Expanding the Ad Base
Google’s plan to acquire DoubleClick may make the company even stronger. Google currently excels at targeted text-based advertising — an area that Yahoo is going after with its Panama advertising initiative — but Google hasn’t produced much in the way of online graphical ads, which is an area in which Yahoo has typically excelled. Because DoubleClick focuses on delivering graphical ads, Google may be able to extend its reach and pick up an even larger piece of the online spending pie.
Google is also making forays into the offline world of newspapers, radio and television. The company most recently has announced plans to sell radio ads through Clear Channel and television ads through EchoStar.
“Google’s power comes over the amount of control they are gaining with the advertising spend,” Rob Enderle, principal analyst for the Enderle Group, told the E-Commerce Times. “Google realizes that the future isn’t in people buying things — the future is undoubtedly feeding off of the advertiser, so in effect you make money off of everything that’s sold.”
For example, if someone buys a PC, Microsoft stands to make money from the sale of its operating system. With Google’s model, though, it doesn’t matter if Google, despite its growing array of applications, actually owns any technology tied to a product, because Google still makes money. “So, in effect, instead of the Microsoft tax, you have a broader Google tax because it’s all tied to advertising,” Enderle explained.
Beyond the Core
“Google is not infallible,” Sterling noted. “For instance, it failed to recognize MySpace as a destination, and that was an asset that Google could have capitalized on.”
Enderle sees similar issues when Google extends beyond its core search and advertising models.
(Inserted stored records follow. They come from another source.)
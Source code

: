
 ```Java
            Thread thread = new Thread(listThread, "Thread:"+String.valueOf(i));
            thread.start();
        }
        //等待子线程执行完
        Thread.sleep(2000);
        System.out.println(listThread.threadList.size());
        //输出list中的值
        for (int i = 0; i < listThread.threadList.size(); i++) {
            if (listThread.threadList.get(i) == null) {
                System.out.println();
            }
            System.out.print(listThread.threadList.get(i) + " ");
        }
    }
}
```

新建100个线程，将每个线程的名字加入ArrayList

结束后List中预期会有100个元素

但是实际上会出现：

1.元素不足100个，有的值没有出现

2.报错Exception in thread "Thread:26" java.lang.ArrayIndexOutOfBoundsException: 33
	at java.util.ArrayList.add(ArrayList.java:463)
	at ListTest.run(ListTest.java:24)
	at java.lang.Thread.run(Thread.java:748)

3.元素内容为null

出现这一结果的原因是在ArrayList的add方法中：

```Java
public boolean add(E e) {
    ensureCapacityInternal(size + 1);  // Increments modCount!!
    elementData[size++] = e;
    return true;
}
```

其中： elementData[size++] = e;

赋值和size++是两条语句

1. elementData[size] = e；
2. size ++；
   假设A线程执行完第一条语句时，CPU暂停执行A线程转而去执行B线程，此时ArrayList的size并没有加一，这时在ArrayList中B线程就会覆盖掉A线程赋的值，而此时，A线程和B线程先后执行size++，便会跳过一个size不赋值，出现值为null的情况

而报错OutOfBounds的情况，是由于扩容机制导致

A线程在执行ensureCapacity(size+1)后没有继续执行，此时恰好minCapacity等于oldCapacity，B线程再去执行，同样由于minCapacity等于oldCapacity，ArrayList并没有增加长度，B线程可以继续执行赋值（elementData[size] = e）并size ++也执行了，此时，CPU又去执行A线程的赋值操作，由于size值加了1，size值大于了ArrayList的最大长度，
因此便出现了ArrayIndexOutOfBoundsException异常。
“On the social networking side, they are not even competitive, and for many of their new properties, they just haven’t done well,” Enderle explained. “Their strength has been understanding the revenue side, to play the monopoly game and lock up the revenue stream and own a segment. And the segment they are owning is as powerful, if not more powerful than the software segment Microsoft or hardware segment IBM that proceeded it. They are following a similar path. Unless something breaks, they are as likely to be as powerful in their day as Microsoft, IBM or AT&T was in theirs.”